Thursday, September 03, 2009

Free Cash Flow and the Competition for Capital Dollars

Here’s an all-too common scenario: It’s capital budget time. Everyone lines up with proposals. Industrials tend to favor capital projects that build the business—equipment to establish new product lines, plant expansions, new plants, and so on. And they should. Now, compare that to the typical facilities department offerings: stuff like chiller retrofits, boiler replacements, lighting upgrades. To say that these proposals fail to excite corporate decision-makers may be an understatement. Facility managers everywhere routinely see valuable energy improvements passed over, year after year.

Here are some thoughts on how to change that situation.

You’ll notice I didn’t say “fight back.” This is not an us-versus-them discussion (for now, at least). What I propose is a win-win partnering strategy. Here’s how it works:

· If yours is like most other organizations, you justify your capital investments using “simple payback.” I have railed against that metric elsewhere, but for now, let’s recognize “payback” as a fact of life.
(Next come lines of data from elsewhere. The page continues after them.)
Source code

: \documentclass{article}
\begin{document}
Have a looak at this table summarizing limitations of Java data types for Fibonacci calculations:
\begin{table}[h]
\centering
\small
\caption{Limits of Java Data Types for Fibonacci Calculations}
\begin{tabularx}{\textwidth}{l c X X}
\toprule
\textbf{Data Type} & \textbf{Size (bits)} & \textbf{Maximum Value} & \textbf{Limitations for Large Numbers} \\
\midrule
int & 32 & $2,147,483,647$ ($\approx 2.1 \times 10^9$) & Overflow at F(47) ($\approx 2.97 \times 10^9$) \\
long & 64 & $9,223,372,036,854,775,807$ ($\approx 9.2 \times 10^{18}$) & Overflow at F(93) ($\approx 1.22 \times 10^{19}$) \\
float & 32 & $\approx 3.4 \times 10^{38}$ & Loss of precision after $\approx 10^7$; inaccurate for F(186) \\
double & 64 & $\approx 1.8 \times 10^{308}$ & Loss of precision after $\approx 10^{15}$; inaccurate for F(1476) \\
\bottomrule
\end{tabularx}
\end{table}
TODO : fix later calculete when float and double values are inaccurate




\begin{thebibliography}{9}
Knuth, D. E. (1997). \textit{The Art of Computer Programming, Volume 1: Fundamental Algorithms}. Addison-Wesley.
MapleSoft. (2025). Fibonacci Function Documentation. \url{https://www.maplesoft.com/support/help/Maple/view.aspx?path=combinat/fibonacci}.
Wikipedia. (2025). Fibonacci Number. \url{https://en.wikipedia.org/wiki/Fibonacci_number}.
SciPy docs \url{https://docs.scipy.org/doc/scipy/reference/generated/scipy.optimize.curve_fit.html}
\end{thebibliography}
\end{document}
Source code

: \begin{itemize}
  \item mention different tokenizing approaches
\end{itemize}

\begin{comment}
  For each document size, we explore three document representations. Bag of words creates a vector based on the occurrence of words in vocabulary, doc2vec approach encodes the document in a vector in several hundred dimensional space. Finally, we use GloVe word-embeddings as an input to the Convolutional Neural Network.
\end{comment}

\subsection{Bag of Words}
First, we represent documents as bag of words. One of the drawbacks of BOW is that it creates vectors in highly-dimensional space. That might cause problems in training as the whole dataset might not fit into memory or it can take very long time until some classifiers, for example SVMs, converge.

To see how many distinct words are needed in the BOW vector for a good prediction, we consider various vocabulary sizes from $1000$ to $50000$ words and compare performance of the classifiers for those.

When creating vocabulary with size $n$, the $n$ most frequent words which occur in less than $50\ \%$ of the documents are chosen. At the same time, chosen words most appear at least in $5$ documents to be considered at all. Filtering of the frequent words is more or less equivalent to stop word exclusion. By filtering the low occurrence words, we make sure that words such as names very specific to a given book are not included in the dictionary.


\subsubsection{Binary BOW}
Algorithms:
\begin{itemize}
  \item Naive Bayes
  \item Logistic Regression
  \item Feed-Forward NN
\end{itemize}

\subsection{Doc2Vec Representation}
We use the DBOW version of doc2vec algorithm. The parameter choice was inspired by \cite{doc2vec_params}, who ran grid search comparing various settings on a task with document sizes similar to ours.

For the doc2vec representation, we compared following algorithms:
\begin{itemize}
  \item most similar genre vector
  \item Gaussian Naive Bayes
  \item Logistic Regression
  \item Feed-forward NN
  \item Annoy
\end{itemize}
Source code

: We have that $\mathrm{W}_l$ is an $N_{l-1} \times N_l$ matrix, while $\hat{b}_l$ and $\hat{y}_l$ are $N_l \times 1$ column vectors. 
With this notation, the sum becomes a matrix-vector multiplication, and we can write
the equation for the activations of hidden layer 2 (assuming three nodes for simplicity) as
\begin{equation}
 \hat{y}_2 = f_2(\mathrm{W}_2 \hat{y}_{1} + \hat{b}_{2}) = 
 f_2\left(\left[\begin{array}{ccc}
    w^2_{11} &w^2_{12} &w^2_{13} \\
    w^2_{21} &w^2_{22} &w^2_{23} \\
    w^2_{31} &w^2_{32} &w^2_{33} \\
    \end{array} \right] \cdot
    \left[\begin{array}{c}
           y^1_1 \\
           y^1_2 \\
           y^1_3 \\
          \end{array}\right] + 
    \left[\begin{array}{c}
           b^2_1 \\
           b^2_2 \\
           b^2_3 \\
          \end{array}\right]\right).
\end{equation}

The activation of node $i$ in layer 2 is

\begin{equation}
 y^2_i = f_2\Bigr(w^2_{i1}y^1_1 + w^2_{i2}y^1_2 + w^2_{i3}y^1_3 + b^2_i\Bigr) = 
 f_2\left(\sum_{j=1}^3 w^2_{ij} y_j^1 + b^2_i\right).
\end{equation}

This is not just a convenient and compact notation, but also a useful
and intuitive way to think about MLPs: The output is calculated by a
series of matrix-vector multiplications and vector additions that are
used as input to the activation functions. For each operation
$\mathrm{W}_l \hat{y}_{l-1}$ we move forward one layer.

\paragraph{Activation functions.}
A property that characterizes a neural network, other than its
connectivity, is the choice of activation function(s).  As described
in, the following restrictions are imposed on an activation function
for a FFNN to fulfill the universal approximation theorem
Let’s use it to our advantage.

· You are accustomed to competing with other departments for funds. We can’t totally reverse that, but we can strike up some alliances in certain situations.

· Identify the product manager for a new initiative for your organization. Understand the hurdles for getting that new initiative underway. For example—it MAY survive a proof-of-concept analysis. It MAY graduate from prototype to full production. You MAY secure the inputs to effectively make that product. Customers MAY buy it. Competitors MAY refrain from entering your market. Remember that ALL payback calculations are estimates. Which is a better investment: a two-year payback with high risk, or a two-year payback with low risk?

· Understand what you provide. Typical energy prime movers—chillers, boilers, air compressors and so on—operate year-in, year-out. We know that greater energy efficiency means reducing the expense of running these assets. But more to the point, you’re not just saving money—you are creating a LOW RISK source of free cash flow. Here’s where it gets interesting.

· Partner with that new product manager. Instead of competing for capital funding, arrange a package proposal—one that combines your energy efficiency project with the new product concept. If the company accepts the package, they accept not only your energy improvement, they obtain free cash flow that directly subsidizes your ally's new new initiative. Win-win for the proposal managers, win-win for the company as a whole.

What’s the alternative to this approach? Business as usual. Compete with each other for capital funds. Use boring titles for your capital budget proposals like “10-ton chiller retrofit.” Or, think about the strategy offered here. Submit a capital budget proposal entitled “Free Cash Flow Subsidy for New Product Development.” Drop me a line and me know what happens.